Notify Your Landlord and Keep Records
The first step you must have already done prior to beginning a suit in small claims court you must have documentation of your problem. To have a standing, or a true dispute, in court, you must be able to show that there was a violation of a part of the rental agreement, that your landlord was notified of this violation and that the landlord refused or failed to fix the problem so that there was no longer a violation. The best way to show this is to keep a record of the lease and all other contact you have had with the landlord. During the court proceedings, you will be able to use this documentation as evidence of your claim.
It is also important, but not necessarily required, for you to make one final notification to your landlord that should the violation not be fixed you intend to file a claim in small claims court. This will show the court that you tried your absolute best to avoid going to court.
File Your Claim
A small claims court has fewer steps and required filings than other court cases. There is also a limit to the amount of damages you can request for your case to be heard in small claims court.
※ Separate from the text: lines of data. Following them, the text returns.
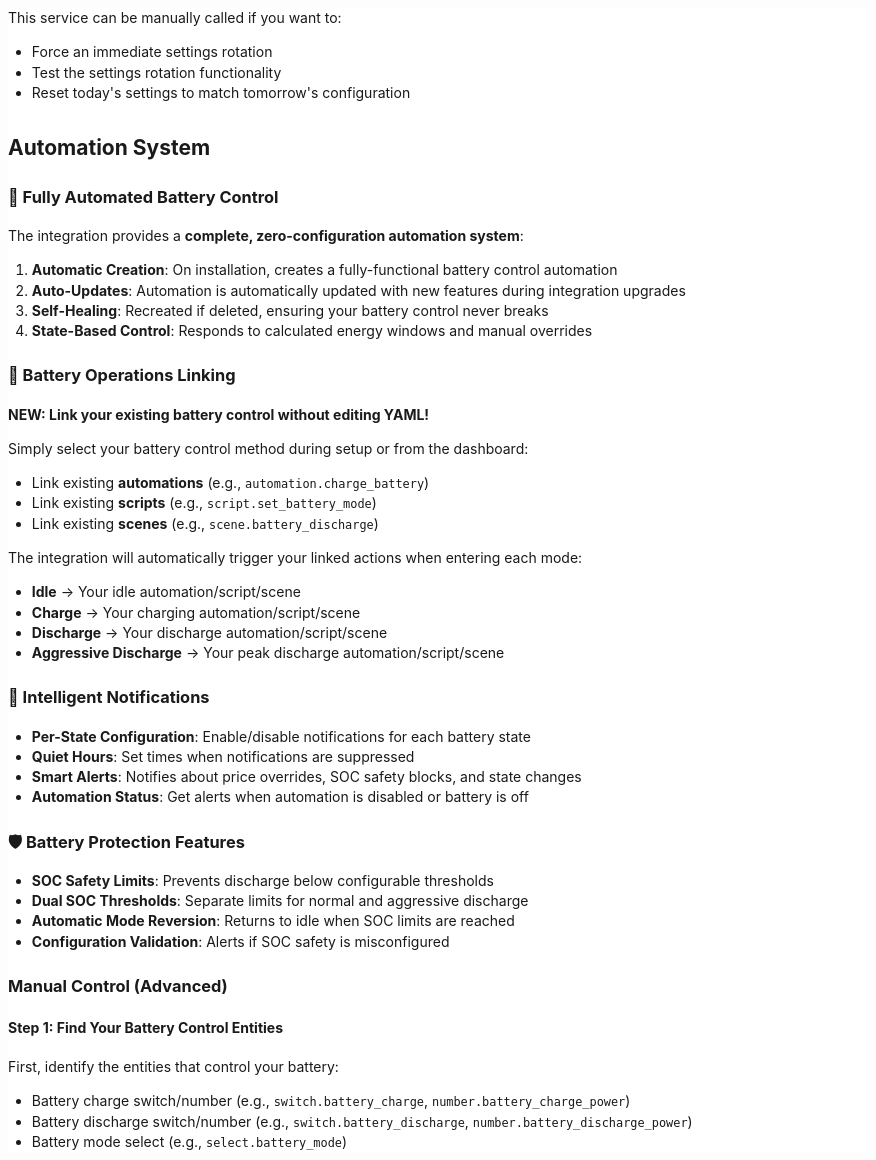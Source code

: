 This service can be manually called if you want to:
- Force an immediate settings rotation
- Test the settings rotation functionality
- Reset today's settings to match tomorrow's configuration

## Automation System

### 🚀 Fully Automated Battery Control

The integration provides a **complete, zero-configuration automation system**:

1. **Automatic Creation**: On installation, creates a fully-functional battery control automation
2. **Auto-Updates**: Automation is automatically updated with new features during integration upgrades
3. **Self-Healing**: Recreated if deleted, ensuring your battery control never breaks
4. **State-Based Control**: Responds to calculated energy windows and manual overrides

### 🔗 Battery Operations Linking

**NEW: Link your existing battery control without editing YAML!**

Simply select your battery control method during setup or from the dashboard:
- Link existing **automations** (e.g., `automation.charge_battery`)
- Link existing **scripts** (e.g., `script.set_battery_mode`)
- Link existing **scenes** (e.g., `scene.battery_discharge`)

The integration will automatically trigger your linked actions when entering each mode:
- **Idle** → Your idle automation/script/scene
- **Charge** → Your charging automation/script/scene
- **Discharge** → Your discharge automation/script/scene
- **Aggressive Discharge** → Your peak discharge automation/script/scene

### 📱 Intelligent Notifications

- **Per-State Configuration**: Enable/disable notifications for each battery state
- **Quiet Hours**: Set times when notifications are suppressed
- **Smart Alerts**: Notifies about price overrides, SOC safety blocks, and state changes
- **Automation Status**: Get alerts when automation is disabled or battery is off

### 🛡️ Battery Protection Features

- **SOC Safety Limits**: Prevents discharge below configurable thresholds
- **Dual SOC Thresholds**: Separate limits for normal and aggressive discharge
- **Automatic Mode Reversion**: Returns to idle when SOC limits are reached
- **Configuration Validation**: Alerts if SOC safety is misconfigured

### Manual Control (Advanced)

#### Step 1: Find Your Battery Control Entities

First, identify the entities that control your battery:
- Battery charge switch/number (e.g., `switch.battery_charge`, `number.battery_charge_power`)
- Battery discharge switch/number (e.g., `switch.battery_discharge`, `number.battery_discharge_power`)
- Battery mode select (e.g., `select.battery_mode`)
Often, the case must not have a recovery value of larger than $5,000.00. Attorney representation is often prohibited in small claims court to keep the cost of such cases to a minimum.
Contact your local court to determine the requirements for your case to be heard in small claims court and what paperwork needs to be filed to begin the process. The court will have a Clerk of Court that will provide you with the necessary information. The Clerk of Court will be able to provide you with the paperwork to fill out and documentation of the required steps.
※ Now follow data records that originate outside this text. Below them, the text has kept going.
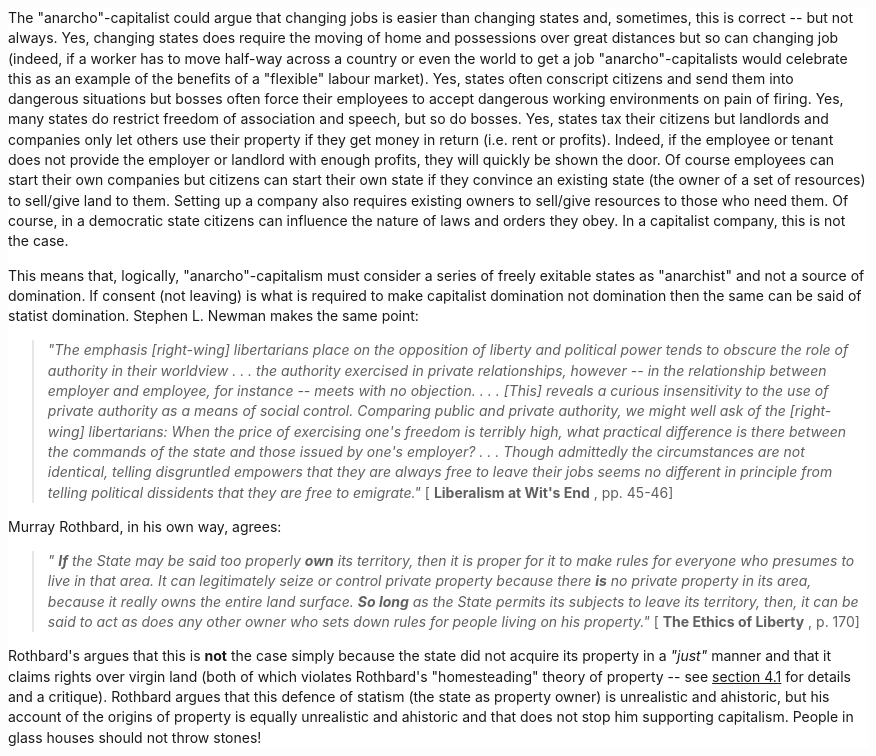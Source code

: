 The "anarcho"-capitalist could argue that changing jobs is easier than
changing states and, sometimes, this is correct -- but not always. Yes,
changing states does require the moving of home and possessions over great
distances but so can changing job (indeed, if a worker has to move half-way
across a country or even the world to get a job "anarcho"-capitalists would
celebrate this as an example of the benefits of a "flexible" labour market).
Yes, states often conscript citizens and send them into dangerous situations
but bosses often force their employees to accept dangerous working
environments on pain of firing. Yes, many states do restrict freedom of
association and speech, but so do bosses. Yes, states tax their citizens but
landlords and companies only let others use their property if they get money
in return (i.e. rent or profits). Indeed, if the employee or tenant does not
provide the employer or landlord with enough profits, they will quickly be
shown the door. Of course employees can start their own companies but citizens
can start their own state if they convince an existing state (the owner of a
set of resources) to sell/give land to them. Setting up a company also
requires existing owners to sell/give resources to those who need them. Of
course, in a democratic state citizens can influence the nature of laws and
orders they obey. In a capitalist company, this is not the case.

This means that, logically, "anarcho"-capitalism must consider a series of
freely exitable states as "anarchist" and not a source of domination. If
consent (not leaving) is what is required to make capitalist domination not
domination then the same can be said of statist domination. Stephen L. Newman
makes the same point:

> _"The emphasis [right-wing] libertarians place on the opposition of liberty
> and political power tends to obscure the role of authority in their
> worldview . . . the authority exercised in private relationships, however --
> in the relationship between employer and employee, for instance -- meets
> with no objection. . . . [This] reveals a curious insensitivity to the use
> of private authority as a means of social control. Comparing public and
> private authority, we might well ask of the [right-wing] libertarians: When
> the price of exercising one's freedom is terribly high, what practical
> difference is there between the commands of the state and those issued by
> one's employer? . . . Though admittedly the circumstances are not identical,
> telling disgruntled empowers that they are always free to leave their jobs
> seems no different in principle from telling political dissidents that they
> are free to emigrate."_ [ **Liberalism at Wit's End** , pp. 45-46]

Murray Rothbard, in his own way, agrees:

> _" **If** the State may be said too properly **own** its territory, then it
> is proper for it to make rules for everyone who presumes to live in that
> area. It can legitimately seize or control private property because there
> **is** no private property in its area, because it really owns the entire
> land surface. **So long** as the State permits its subjects to leave its
> territory, then, it can be said to act as does any other owner who sets down
> rules for people living on his property."_ [ **The Ethics of Liberty** , p.
> 170]

Rothbard's argues that this is **not** the case simply because the state did
not acquire its property in a _"just"_ manner and that it claims rights over
virgin land (both of which violates Rothbard's "homesteading" theory of
property -- see [section 4.1](append134.md#secf41) for details and a
critique). Rothbard argues that this defence of statism (the state as property
owner) is unrealistic and ahistoric, but his account of the origins of
property is equally unrealistic and ahistoric and that does not stop him
supporting capitalism. People in glass houses should not throw stones!
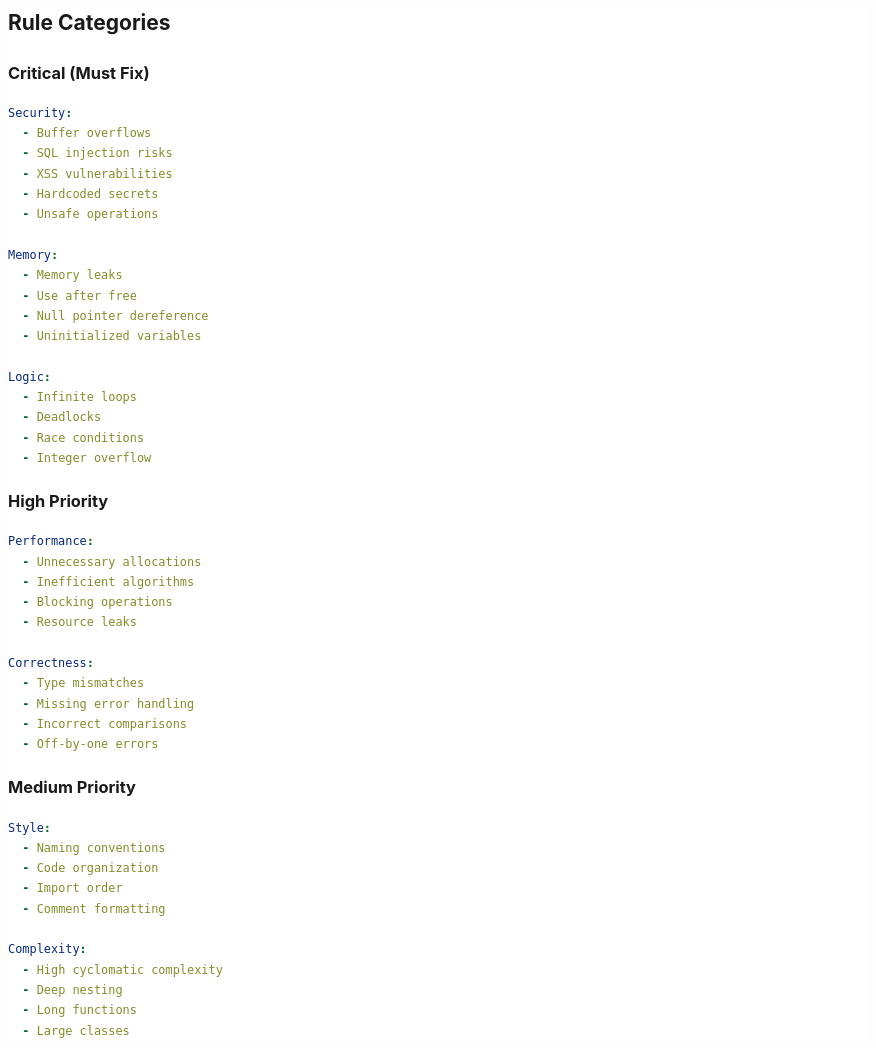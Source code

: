 ## Rule Categories

### Critical (Must Fix)
```yaml
Security:
  - Buffer overflows
  - SQL injection risks
  - XSS vulnerabilities
  - Hardcoded secrets
  - Unsafe operations

Memory:
  - Memory leaks
  - Use after free
  - Null pointer dereference
  - Uninitialized variables

Logic:
  - Infinite loops
  - Deadlocks
  - Race conditions
  - Integer overflow
```

### High Priority
```yaml
Performance:
  - Unnecessary allocations
  - Inefficient algorithms
  - Blocking operations
  - Resource leaks

Correctness:
  - Type mismatches
  - Missing error handling
  - Incorrect comparisons
  - Off-by-one errors
```

### Medium Priority
```yaml
Style:
  - Naming conventions
  - Code organization
  - Import order
  - Comment formatting

Complexity:
  - High cyclomatic complexity
  - Deep nesting
  - Long functions
  - Large classes
```
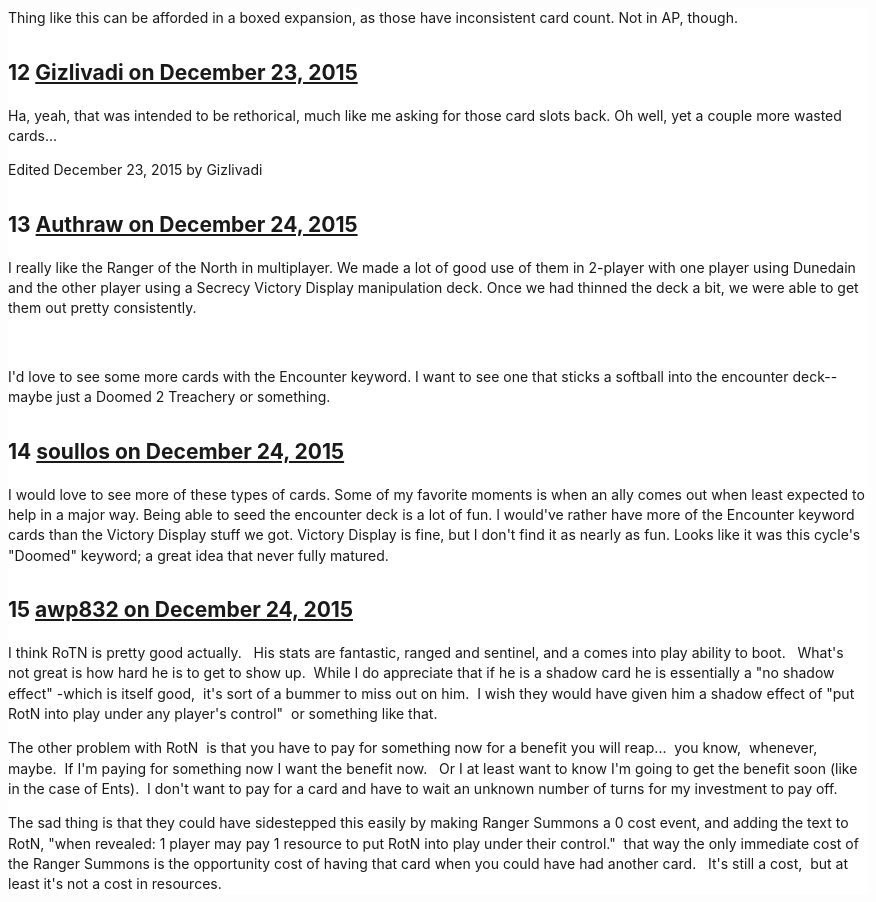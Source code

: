 Thing like this can be afforded in a boxed expansion, as those have inconsistent card count. Not in AP, though.

## 12 [Gizlivadi on December 23, 2015](https://community.fantasyflightgames.com/topic/188110-the-encounter-keyword-what-happened/?do=findComment&comment=1953279)

Ha, yeah, that was intended to be rethorical, much like me asking for those card slots back. Oh well, yet a couple more wasted cards...

Edited December 23, 2015 by Gizlivadi

## 13 [Authraw on December 24, 2015](https://community.fantasyflightgames.com/topic/188110-the-encounter-keyword-what-happened/?do=findComment&comment=1953657)

I really like the Ranger of the North in multiplayer. We made a lot of good use of them in 2-player with one player using Dunedain and the other player using a Secrecy Victory Display manipulation deck. Once we had thinned the deck a bit, we were able to get them out pretty consistently.

 

I'd love to see some more cards with the Encounter keyword. I want to see one that sticks a softball into the encounter deck--maybe just a Doomed 2 Treachery or something.

## 14 [soullos on December 24, 2015](https://community.fantasyflightgames.com/topic/188110-the-encounter-keyword-what-happened/?do=findComment&comment=1953701)

I would love to see more of these types of cards. Some of my favorite moments is when an ally comes out when least expected to help in a major way. Being able to seed the encounter deck is a lot of fun. I would've rather have more of the Encounter keyword cards than the Victory Display stuff we got. Victory Display is fine, but I don't find it as nearly as fun. Looks like it was this cycle's "Doomed" keyword; a great idea that never fully matured.

## 15 [awp832 on December 24, 2015](https://community.fantasyflightgames.com/topic/188110-the-encounter-keyword-what-happened/?do=findComment&comment=1953704)

I think RoTN is pretty good actually.   His stats are fantastic, ranged and sentinel, and a comes into play ability to boot.   What's not great is how hard he is to get to show up.  While I do appreciate that if he is a shadow card he is essentially a "no shadow effect" -which is itself good,  it's sort of a bummer to miss out on him.  I wish they would have given him a shadow effect of "put RotN into play under any player's control"  or something like that.  

The other problem with RotN  is that you have to pay for something now for a benefit you will reap...  you know,  whenever, maybe.  If I'm paying for something now I want the benefit now.   Or I at least want to know I'm going to get the benefit soon (like in the case of Ents).  I don't want to pay for a card and have to wait an unknown number of turns for my investment to pay off.  
 

The sad thing is that they could have sidestepped this easily by making Ranger Summons a 0 cost event, and adding the text to RotN, "when revealed: 1 player may pay 1 resource to put RotN into play under their control."  that way the only immediate cost of the Ranger Summons is the opportunity cost of having that card when you could have had another card.   It's still a cost,  but at least it's not a cost in resources.  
Typically, in a small claims case you must first file your claim with the court. This requires you to complete a form providing the names and contact information of the involved parties, your claim and the reason why your claim should be heard by the court. At this step, you may or may not choose to provide copies of your contact with the landlord and lease, but in any case these documents will need to be brought to court during the hearing. After filing your claim, the next step is for you to notify the landlord that you have filed a lawsuit. To do so, you must send a copy of the claim to the landlord with a return receipt showing that the landlord has been notified of the suit. No case can be heard by a court without all parties being on notice that a lawsuit exists.
Attend the Hearing
After filing your claim and providing notice to the landlord, you must attend the court hearing regarding your claim. At this time, the court will hear both sides of the argument and review any documentation. After this, the court will orally pronounce the winner in court. In a few days, the court will release a written Order in which it will detail which party won and what the loser must do to fulfill any obligations.
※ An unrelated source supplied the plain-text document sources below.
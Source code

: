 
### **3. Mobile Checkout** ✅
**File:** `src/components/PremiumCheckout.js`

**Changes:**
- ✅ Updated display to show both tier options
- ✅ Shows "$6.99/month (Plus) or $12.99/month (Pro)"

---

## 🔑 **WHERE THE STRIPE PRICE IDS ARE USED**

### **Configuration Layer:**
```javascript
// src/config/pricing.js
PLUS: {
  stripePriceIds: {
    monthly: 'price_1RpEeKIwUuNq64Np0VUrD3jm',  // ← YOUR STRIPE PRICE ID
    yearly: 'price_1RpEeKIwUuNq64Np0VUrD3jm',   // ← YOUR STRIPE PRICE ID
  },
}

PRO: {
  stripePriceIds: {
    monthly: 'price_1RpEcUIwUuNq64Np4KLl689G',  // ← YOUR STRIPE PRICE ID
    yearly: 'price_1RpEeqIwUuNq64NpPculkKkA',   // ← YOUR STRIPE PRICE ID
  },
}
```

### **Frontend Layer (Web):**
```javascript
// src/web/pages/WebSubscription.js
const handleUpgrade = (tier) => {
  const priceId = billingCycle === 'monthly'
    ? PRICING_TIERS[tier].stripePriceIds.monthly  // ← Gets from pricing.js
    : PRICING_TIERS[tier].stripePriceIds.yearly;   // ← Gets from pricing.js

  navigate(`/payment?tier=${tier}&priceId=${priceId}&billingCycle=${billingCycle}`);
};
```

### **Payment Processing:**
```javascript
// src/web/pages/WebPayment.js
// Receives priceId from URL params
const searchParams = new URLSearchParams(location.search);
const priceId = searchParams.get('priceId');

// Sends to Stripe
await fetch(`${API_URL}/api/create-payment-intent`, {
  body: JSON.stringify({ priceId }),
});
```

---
Should either party fail to appear at the hearing, the case will either be postponed or fully dismissed. If your landlord does not come to the hearing and you are able to show that he has received notice of the lawsuit and time of the hearing, you may win by default. In this instance, you are still able to obtain what you sought from the landlord.
Following the court’s ruling, you may enforce the order to receive what it has ordered. If you have not received the check, repairs or other services the court ordered the landlord to provide, you must notify the court of the landlord’s failure. If you are unsuccessful in your suit, you may appeal the court’s findings.